Get Your Ringside Seats: It’s Humanity vs. AI
Posted 5/6/2023
Imagine that you are trying to meet your favorite journalist. This is a journalist whose news articles usually have the relevant facts and whose opinion columns reflects the writer’s keen insight on issues. You visit the offices of the publication where this reporter works, knock on the door that bears that journalist’s name, and you are greeted by a robot which identifies itself as the journalist. Your favorite news writer is a robot!
If I were to submit this idea for a story to a publisher or literary agent, my manuscript would be laughed out of their office, and I would get sarcastic feedback. However, recent headlines mention computers writing research papers. In fact, some scientists fear that computers, robots, and other examples of artificial intelligence (AI) will soon be able to do almost everything better than humans. Machines have already eliminated entire categories of jobs. This may soon include jobs traditionally thought of has requiring the creativity that only a human is capable of. With rumors of AI writing poetry and songs, do not think for a moment that your job will never be filled by a computer or robot. Lieutenant Commander Data, the android character in Star Trek: The Next Generation actually seems dumb compared to the AI that seems right around the corner from us.
While we are on the topic of AI in entertainment, I feel compelled to point out a few examples of stories on the big screen and the small screen that address this very real fear.
The Terminator movie and sequels: A nearly indestructible and murderous robot from the future time travels to 1984 (when this movie was released) and targets a specific woman to prevent her from giving birth to a great military leader who will lead humanity in its war against the machines. This robot exists because the U.S. Defense Department has developed a computerized defense system called Skynet and they have made it so intelligent that it becomes self-aware and wages war on humanity.
AI: Artificial Intelligence: In this 2001 movie directed by Steven Spielberg, androids distinguishable from humans in appearance, called “mechas” are common and are on available on the market to buy. A child mecha travels with a mecha built to provide romantic love to customers, travels in pursuit of his wish to become a real boy. Along the way, they come across a “celebration of life” which is a rally of real flesh-and-blood people who fear and hate mechas because they think these androids will eventually replace humans. Gradually this fear comes to fruition.
The Twilight Zone: One episode of the original classic TV series is about an industrial CEO who automates the company’s factory by replacing the human workforce with machines. He does this with cold disregard of the people he has put out of work. In a twist of irony and poetic justice that The Twilight Zone was famous for, this CEO is himself replaced by a robot. Twilight Zone producer Rod Serling in his closing comment at the end of the episode says, “The point is that too often man becomes clever instead of wise, he becomes inventive but not thoughtful – and sometimes, as in the case of Mr. Whipple, he can create himself right out of existence.”

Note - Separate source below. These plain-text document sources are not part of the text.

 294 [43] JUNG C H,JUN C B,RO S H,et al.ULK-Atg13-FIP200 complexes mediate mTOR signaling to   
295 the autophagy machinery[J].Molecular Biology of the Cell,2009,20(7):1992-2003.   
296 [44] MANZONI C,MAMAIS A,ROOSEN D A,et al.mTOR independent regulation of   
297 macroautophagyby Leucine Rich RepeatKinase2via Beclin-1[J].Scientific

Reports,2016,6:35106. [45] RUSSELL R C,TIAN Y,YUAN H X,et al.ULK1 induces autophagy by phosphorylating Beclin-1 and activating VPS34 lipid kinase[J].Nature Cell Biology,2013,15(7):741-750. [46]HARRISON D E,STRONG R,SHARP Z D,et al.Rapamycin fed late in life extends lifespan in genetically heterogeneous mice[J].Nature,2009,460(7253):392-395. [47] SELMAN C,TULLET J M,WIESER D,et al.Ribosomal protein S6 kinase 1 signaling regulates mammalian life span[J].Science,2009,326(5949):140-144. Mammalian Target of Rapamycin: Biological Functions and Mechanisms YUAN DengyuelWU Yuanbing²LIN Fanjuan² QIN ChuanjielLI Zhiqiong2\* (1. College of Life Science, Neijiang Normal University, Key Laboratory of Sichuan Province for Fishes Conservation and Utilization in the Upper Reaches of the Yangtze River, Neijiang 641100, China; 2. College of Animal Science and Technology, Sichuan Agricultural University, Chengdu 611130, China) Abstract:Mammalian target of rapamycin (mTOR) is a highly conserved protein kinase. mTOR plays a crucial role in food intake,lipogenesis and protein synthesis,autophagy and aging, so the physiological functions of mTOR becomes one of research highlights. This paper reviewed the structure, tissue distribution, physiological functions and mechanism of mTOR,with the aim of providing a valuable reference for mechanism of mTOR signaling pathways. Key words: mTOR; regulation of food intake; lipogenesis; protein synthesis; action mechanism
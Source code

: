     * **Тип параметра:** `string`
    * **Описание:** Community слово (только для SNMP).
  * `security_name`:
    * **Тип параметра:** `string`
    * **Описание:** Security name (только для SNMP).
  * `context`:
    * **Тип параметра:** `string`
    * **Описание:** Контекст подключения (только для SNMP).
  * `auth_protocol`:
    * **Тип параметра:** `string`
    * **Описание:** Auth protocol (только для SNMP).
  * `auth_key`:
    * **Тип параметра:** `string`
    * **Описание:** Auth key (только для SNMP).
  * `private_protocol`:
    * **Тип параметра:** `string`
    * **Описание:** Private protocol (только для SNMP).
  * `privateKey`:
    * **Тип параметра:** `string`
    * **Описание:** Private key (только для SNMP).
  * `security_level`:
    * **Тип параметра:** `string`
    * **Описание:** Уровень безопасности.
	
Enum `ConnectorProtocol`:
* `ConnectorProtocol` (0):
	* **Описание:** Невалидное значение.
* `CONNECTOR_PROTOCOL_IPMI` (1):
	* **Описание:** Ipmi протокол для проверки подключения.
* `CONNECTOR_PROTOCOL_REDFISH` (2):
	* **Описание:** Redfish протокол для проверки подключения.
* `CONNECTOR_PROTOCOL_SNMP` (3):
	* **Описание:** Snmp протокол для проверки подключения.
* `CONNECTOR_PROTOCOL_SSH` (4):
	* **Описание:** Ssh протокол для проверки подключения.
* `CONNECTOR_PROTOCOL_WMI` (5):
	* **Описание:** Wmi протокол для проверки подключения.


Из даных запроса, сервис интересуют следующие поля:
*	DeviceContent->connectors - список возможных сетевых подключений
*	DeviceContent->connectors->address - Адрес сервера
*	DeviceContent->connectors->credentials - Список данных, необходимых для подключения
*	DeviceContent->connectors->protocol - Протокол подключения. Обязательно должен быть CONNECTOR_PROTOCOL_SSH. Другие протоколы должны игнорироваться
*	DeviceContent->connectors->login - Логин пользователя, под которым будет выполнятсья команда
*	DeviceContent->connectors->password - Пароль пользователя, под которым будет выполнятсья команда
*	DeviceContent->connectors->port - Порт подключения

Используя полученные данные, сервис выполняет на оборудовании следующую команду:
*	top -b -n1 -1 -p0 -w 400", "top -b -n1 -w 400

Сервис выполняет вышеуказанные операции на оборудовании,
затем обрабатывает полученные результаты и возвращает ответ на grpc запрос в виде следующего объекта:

In one chilling statement Connor Leahy, a tech company CEO, warns that the chances of AI causing the extinction of the human race is “quite likely.” Other tech company officials share this concern. How could this happen? Will our AI creations turn against us just like we turned against our creator in the book of Genesis?
The good news is that AI is getting better at detecting cancer, pending heart attacks, and protecting our health and lives in other ways. But what good is it to have medical miracles if we lose our jobs and can’t afford health insurance because we are replaced by machines? I was a computer science major in college and later worked in information technology as a computer programmer and a computer operator. The rise of computers has created new jobs in addition to eliminating jobs. But what happens when computers begin programming themselves and robots are built by other robots? In short, how do we prevent AI from ending the lives it was meant to improve?
We as a species need to step back and think about and decide what all this technology is for.